SUPPLIED INFORMATION START
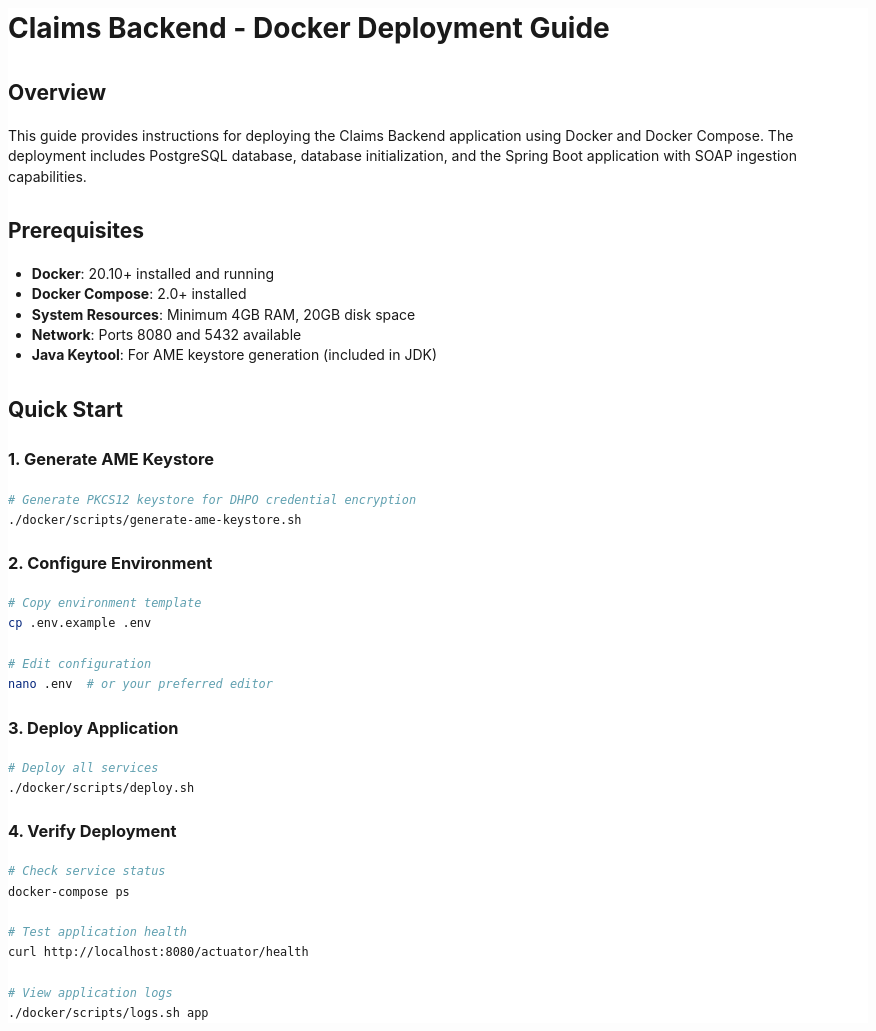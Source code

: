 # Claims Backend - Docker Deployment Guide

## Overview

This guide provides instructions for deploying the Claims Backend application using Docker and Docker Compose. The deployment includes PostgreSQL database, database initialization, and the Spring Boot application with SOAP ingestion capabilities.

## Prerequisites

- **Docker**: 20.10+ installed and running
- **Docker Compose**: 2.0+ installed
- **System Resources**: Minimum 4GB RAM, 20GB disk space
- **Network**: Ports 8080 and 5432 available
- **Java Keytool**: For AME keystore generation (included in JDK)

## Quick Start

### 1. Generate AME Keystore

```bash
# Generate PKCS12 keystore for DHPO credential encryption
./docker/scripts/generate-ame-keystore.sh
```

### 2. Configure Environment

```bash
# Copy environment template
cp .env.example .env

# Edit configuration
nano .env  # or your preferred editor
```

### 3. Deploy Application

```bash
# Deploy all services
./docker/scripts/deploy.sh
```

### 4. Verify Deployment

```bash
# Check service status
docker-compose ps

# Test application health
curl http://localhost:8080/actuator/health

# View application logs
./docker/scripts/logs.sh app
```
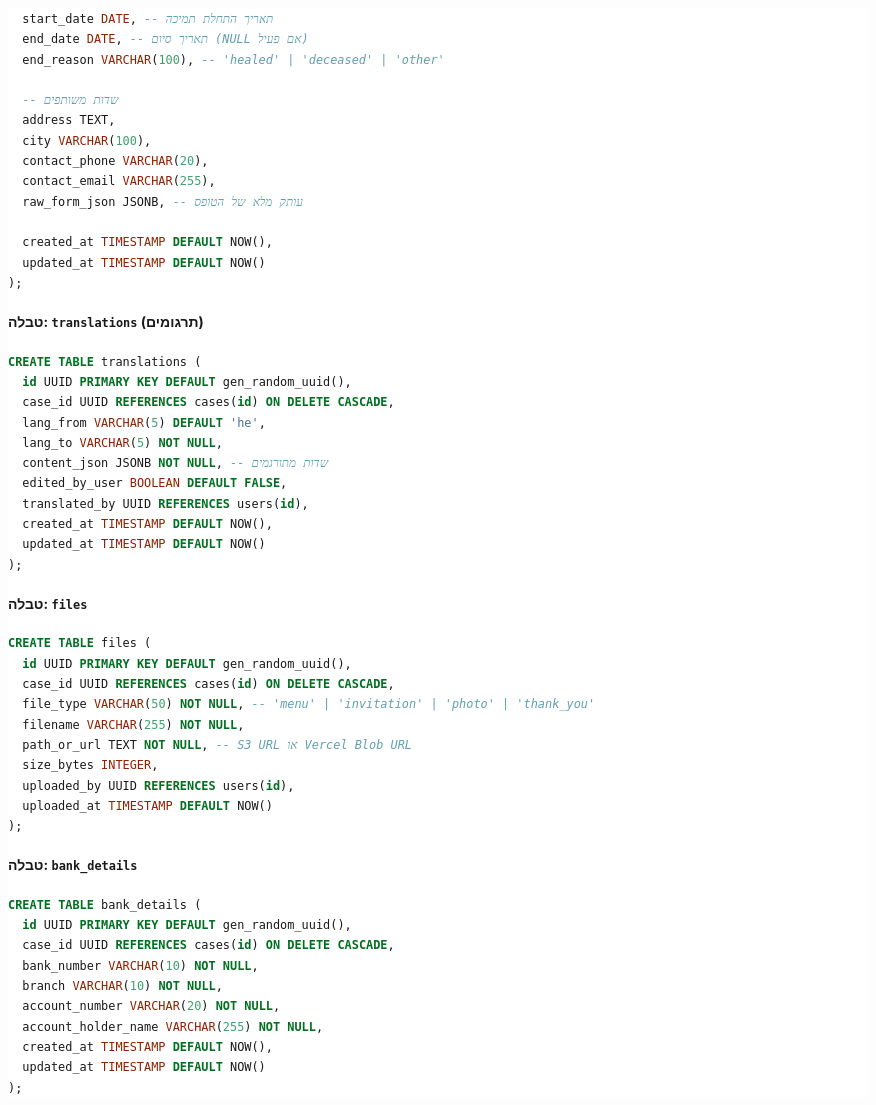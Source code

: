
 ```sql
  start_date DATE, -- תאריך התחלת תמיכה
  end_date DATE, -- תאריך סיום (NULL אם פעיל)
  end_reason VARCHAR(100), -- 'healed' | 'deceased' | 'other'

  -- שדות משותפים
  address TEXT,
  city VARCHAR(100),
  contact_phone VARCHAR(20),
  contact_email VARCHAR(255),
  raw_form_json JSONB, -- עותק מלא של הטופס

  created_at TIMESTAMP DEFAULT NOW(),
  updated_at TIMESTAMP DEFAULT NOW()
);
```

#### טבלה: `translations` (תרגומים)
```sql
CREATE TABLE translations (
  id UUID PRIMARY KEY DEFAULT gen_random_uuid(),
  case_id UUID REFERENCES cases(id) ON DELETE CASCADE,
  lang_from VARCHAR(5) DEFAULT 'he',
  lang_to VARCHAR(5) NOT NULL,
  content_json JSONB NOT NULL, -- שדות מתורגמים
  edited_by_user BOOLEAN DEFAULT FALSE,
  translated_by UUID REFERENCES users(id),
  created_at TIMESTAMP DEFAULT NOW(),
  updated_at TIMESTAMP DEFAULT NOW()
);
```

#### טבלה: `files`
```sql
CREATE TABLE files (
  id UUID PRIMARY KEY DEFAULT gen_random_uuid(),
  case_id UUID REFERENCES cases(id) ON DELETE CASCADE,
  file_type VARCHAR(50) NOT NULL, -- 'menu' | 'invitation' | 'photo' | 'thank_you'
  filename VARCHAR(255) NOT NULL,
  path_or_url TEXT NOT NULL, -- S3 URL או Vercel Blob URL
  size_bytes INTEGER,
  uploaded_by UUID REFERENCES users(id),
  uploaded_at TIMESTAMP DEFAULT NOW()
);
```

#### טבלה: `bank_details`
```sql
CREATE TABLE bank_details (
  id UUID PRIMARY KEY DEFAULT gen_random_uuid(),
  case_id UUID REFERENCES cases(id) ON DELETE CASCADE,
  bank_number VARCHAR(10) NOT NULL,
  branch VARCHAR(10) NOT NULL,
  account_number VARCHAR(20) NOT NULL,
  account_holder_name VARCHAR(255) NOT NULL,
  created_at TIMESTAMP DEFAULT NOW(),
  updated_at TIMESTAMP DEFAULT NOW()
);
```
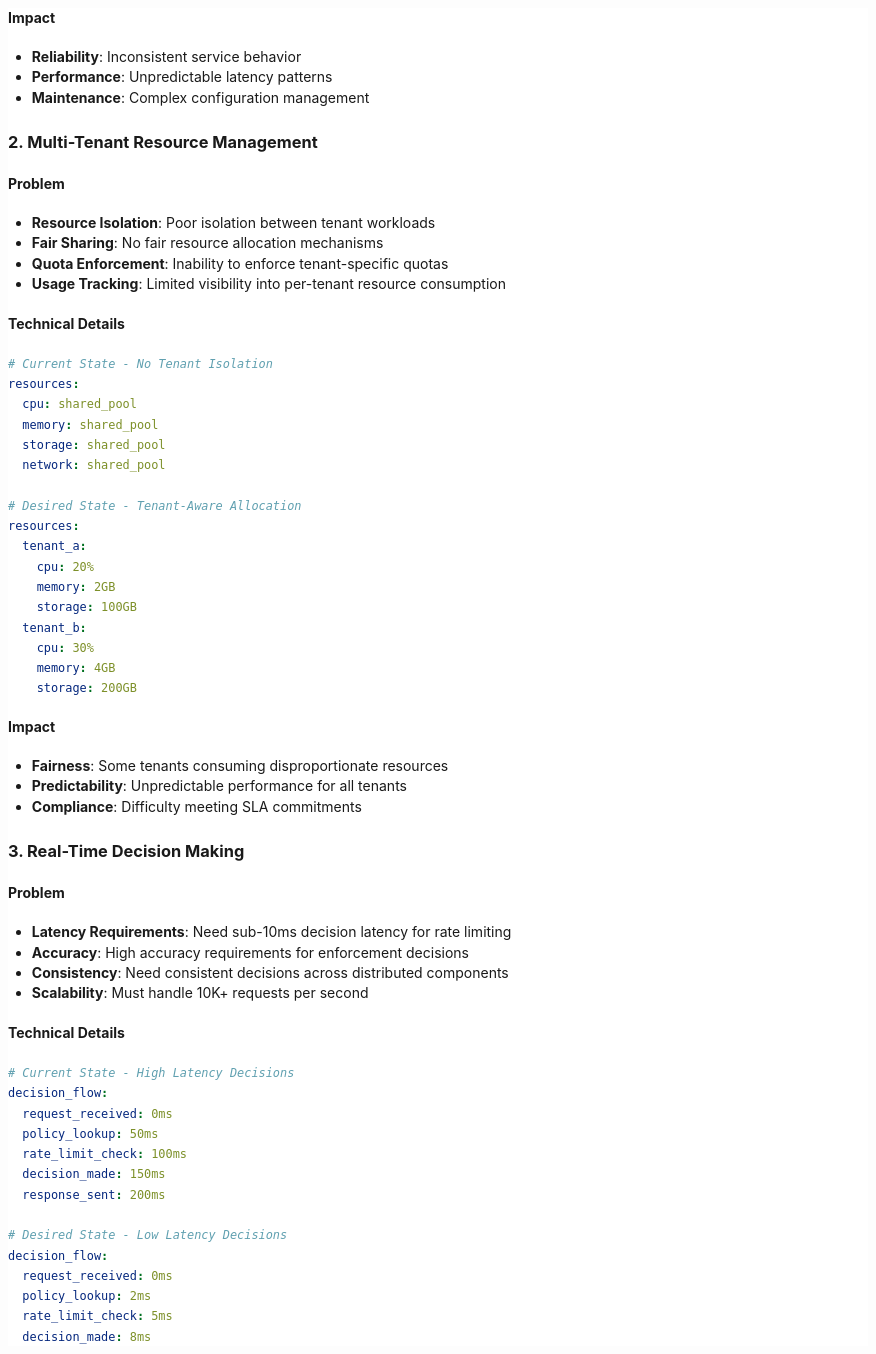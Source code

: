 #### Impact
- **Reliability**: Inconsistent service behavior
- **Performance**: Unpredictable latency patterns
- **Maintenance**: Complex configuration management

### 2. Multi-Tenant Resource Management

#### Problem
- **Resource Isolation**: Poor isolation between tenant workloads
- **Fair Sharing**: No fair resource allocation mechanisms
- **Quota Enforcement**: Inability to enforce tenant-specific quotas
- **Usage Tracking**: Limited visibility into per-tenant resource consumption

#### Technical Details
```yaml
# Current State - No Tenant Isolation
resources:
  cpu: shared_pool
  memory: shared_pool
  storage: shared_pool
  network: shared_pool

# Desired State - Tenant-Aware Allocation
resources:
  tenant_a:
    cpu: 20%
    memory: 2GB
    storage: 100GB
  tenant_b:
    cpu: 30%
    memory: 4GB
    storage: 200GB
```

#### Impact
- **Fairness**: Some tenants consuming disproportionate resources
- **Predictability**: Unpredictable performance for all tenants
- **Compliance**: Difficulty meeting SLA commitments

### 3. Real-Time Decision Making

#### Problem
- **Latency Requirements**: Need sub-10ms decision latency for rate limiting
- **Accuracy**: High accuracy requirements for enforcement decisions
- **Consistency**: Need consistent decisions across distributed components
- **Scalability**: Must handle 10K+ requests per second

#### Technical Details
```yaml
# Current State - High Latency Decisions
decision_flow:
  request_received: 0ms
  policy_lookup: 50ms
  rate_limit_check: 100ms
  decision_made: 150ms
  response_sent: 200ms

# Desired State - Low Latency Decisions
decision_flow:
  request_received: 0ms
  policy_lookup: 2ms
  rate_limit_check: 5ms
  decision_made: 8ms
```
SUPPLIED INFORMATION END
Write out nothing but the lines from the start of the data through the line with "## Overview". Leave out the pictures.

Source code

: # Claims Backend - Docker Deployment Guide

## Overview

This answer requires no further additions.